[PROBLEM DETAILS]
Check every line of the data below for "values". Copy each one that has it.

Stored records
■ ■ ■

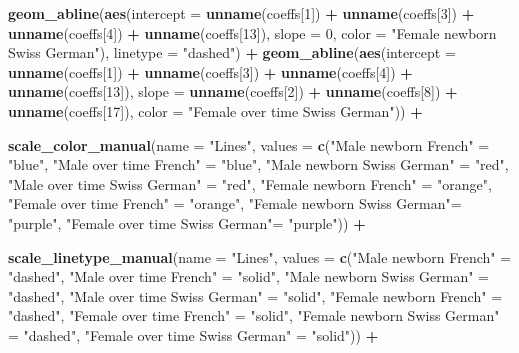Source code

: \documentclass[
]{book}
\newenvironment{Shaded}{\begin{snugshade}}{\end{snugshade}}
\newcommand{\AttributeTok}[1]{\textcolor[rgb]{0.13,0.29,0.53}{#1}}
\newcommand{\DecValTok}[1]{\textcolor[rgb]{0.00,0.00,0.81}{#1}}
\newcommand{\FunctionTok}[1]{\textcolor[rgb]{0.13,0.29,0.53}{\textbf{#1}}}
\newcommand{\NormalTok}[1]{#1}
\newcommand{\OtherTok}[1]{\textcolor[rgb]{0.56,0.35,0.01}{#1}}
\newcommand{\SpecialCharTok}[1]{\textcolor[rgb]{0.81,0.36,0.00}{\textbf{#1}}}
\newcommand{\StringTok}[1]{\textcolor[rgb]{0.31,0.60,0.02}{#1}}
\begin{document}
\begin{Shaded}
\begin{Highlighting}[]
  \FunctionTok{geom\_abline}\NormalTok{(}\FunctionTok{aes}\NormalTok{(}\AttributeTok{intercept =} \FunctionTok{unname}\NormalTok{(coeffs[}\DecValTok{1}\NormalTok{]) }\SpecialCharTok{+} \FunctionTok{unname}\NormalTok{(coeffs[}\DecValTok{3}\NormalTok{]) }\SpecialCharTok{+} \FunctionTok{unname}\NormalTok{(coeffs[}\DecValTok{4}\NormalTok{]) }\SpecialCharTok{+} \FunctionTok{unname}\NormalTok{(coeffs[}\DecValTok{13}\NormalTok{]),}
                  \AttributeTok{slope =} \DecValTok{0}\NormalTok{, }\AttributeTok{color =} \StringTok{"Female newborn Swiss German"}\NormalTok{), }\AttributeTok{linetype =} \StringTok{"dashed"}\NormalTok{) }\SpecialCharTok{+}
  \FunctionTok{geom\_abline}\NormalTok{(}\FunctionTok{aes}\NormalTok{(}\AttributeTok{intercept =} \FunctionTok{unname}\NormalTok{(coeffs[}\DecValTok{1}\NormalTok{]) }\SpecialCharTok{+} \FunctionTok{unname}\NormalTok{(coeffs[}\DecValTok{3}\NormalTok{]) }\SpecialCharTok{+} \FunctionTok{unname}\NormalTok{(coeffs[}\DecValTok{4}\NormalTok{]) }\SpecialCharTok{+} \FunctionTok{unname}\NormalTok{(coeffs[}\DecValTok{13}\NormalTok{]),}
                  \AttributeTok{slope =} \FunctionTok{unname}\NormalTok{(coeffs[}\DecValTok{2}\NormalTok{]) }\SpecialCharTok{+} \FunctionTok{unname}\NormalTok{(coeffs[}\DecValTok{8}\NormalTok{]) }\SpecialCharTok{+} \FunctionTok{unname}\NormalTok{(coeffs[}\DecValTok{17}\NormalTok{]), }\AttributeTok{color =} \StringTok{"Female over time Swiss German"}\NormalTok{)) }\SpecialCharTok{+}
  
  \FunctionTok{scale\_color\_manual}\NormalTok{(}\AttributeTok{name =} \StringTok{"Lines"}\NormalTok{, }\AttributeTok{values =} \FunctionTok{c}\NormalTok{(}\StringTok{"Male newborn French"} \OtherTok{=} \StringTok{"blue"}\NormalTok{, }\StringTok{"Male over time French"} \OtherTok{=} \StringTok{"blue"}\NormalTok{, }\StringTok{"Male newborn Swiss German"} \OtherTok{=} \StringTok{"red"}\NormalTok{, }\StringTok{"Male over time Swiss German"} \OtherTok{=} \StringTok{"red"}\NormalTok{, }\StringTok{"Female newborn French"} \OtherTok{=} \StringTok{"orange"}\NormalTok{, }\StringTok{"Female over time French"} \OtherTok{=} \StringTok{"orange"}\NormalTok{, }\StringTok{"Female newborn Swiss German"}\OtherTok{=} \StringTok{"purple"}\NormalTok{, }\StringTok{"Female over time Swiss German"}\OtherTok{=} \StringTok{"purple"}\NormalTok{)) }\SpecialCharTok{+}

  \FunctionTok{scale\_linetype\_manual}\NormalTok{(}\AttributeTok{name =} \StringTok{"Lines"}\NormalTok{, }\AttributeTok{values =} \FunctionTok{c}\NormalTok{(}\StringTok{"Male newborn French"} \OtherTok{=} \StringTok{"dashed"}\NormalTok{, }\StringTok{"Male over time French"} \OtherTok{=} \StringTok{"solid"}\NormalTok{, }\StringTok{"Male newborn Swiss German"} \OtherTok{=} \StringTok{"dashed"}\NormalTok{, }\StringTok{"Male over time Swiss German"} \OtherTok{=} \StringTok{"solid"}\NormalTok{, }\StringTok{"Female newborn French"} \OtherTok{=} \StringTok{"dashed"}\NormalTok{, }\StringTok{"Female over time French"} \OtherTok{=} \StringTok{"solid"}\NormalTok{, }\StringTok{"Female newborn Swiss German"} \OtherTok{=} \StringTok{"dashed"}\NormalTok{, }\StringTok{"Female over time Swiss German"} \OtherTok{=} \StringTok{"solid"}\NormalTok{)) }\SpecialCharTok{+}


\end{Highlighting}
\end{Shaded}
\end{document}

■ ■ ■

[RESPONSE]
  \FunctionTok{scale\_color\_manual}\NormalTok{(}\AttributeTok{name =} \StringTok{"Lines"}\NormalTok{, }\AttributeTok{values =} \FunctionTok{c}\NormalTok{(}\StringTok{"Male newborn French"} \OtherTok{=} \StringTok{"blue"}\NormalTok{, }\StringTok{"Male over time French"} \OtherTok{=} \StringTok{"blue"}\NormalTok{, }\StringTok{"Male newborn Swiss German"} \OtherTok{=} \StringTok{"red"}\NormalTok{, }\StringTok{"Male over time Swiss German"} \OtherTok{=} \StringTok{"red"}\NormalTok{, }\StringTok{"Female newborn French"} \OtherTok{=} \StringTok{"orange"}\NormalTok{, }\StringTok{"Female over time French"} \OtherTok{=} \StringTok{"orange"}\NormalTok{, }\StringTok{"Female newborn Swiss German"}\OtherTok{=} \StringTok{"purple"}\NormalTok{, }\StringTok{"Female over time Swiss German"}\OtherTok{=} \StringTok{"purple"}\NormalTok{)) }\SpecialCharTok{+}
  \FunctionTok{scale\_linetype\_manual}\NormalTok{(}\AttributeTok{name =} \StringTok{"Lines"}\NormalTok{, }\AttributeTok{values =} \FunctionTok{c}\NormalTok{(}\StringTok{"Male newborn French"} \OtherTok{=} \StringTok{"dashed"}\NormalTok{, }\StringTok{"Male over time French"} \OtherTok{=} \StringTok{"solid"}\NormalTok{, }\StringTok{"Male newborn Swiss German"} \OtherTok{=} \StringTok{"dashed"}\NormalTok{, }\StringTok{"Male over time Swiss German"} \OtherTok{=} \StringTok{"solid"}\NormalTok{, }\StringTok{"Female newborn French"} \OtherTok{=} \StringTok{"dashed"}\NormalTok{, }\StringTok{"Female over time French"} \OtherTok{=} \StringTok{"solid"}\NormalTok{, }\StringTok{"Female newborn Swiss German"} \OtherTok{=} \StringTok{"dashed"}\NormalTok{, }\StringTok{"Female over time Swiss German"} \OtherTok{=} \StringTok{"solid"}\NormalTok{)) }\SpecialCharTok{+}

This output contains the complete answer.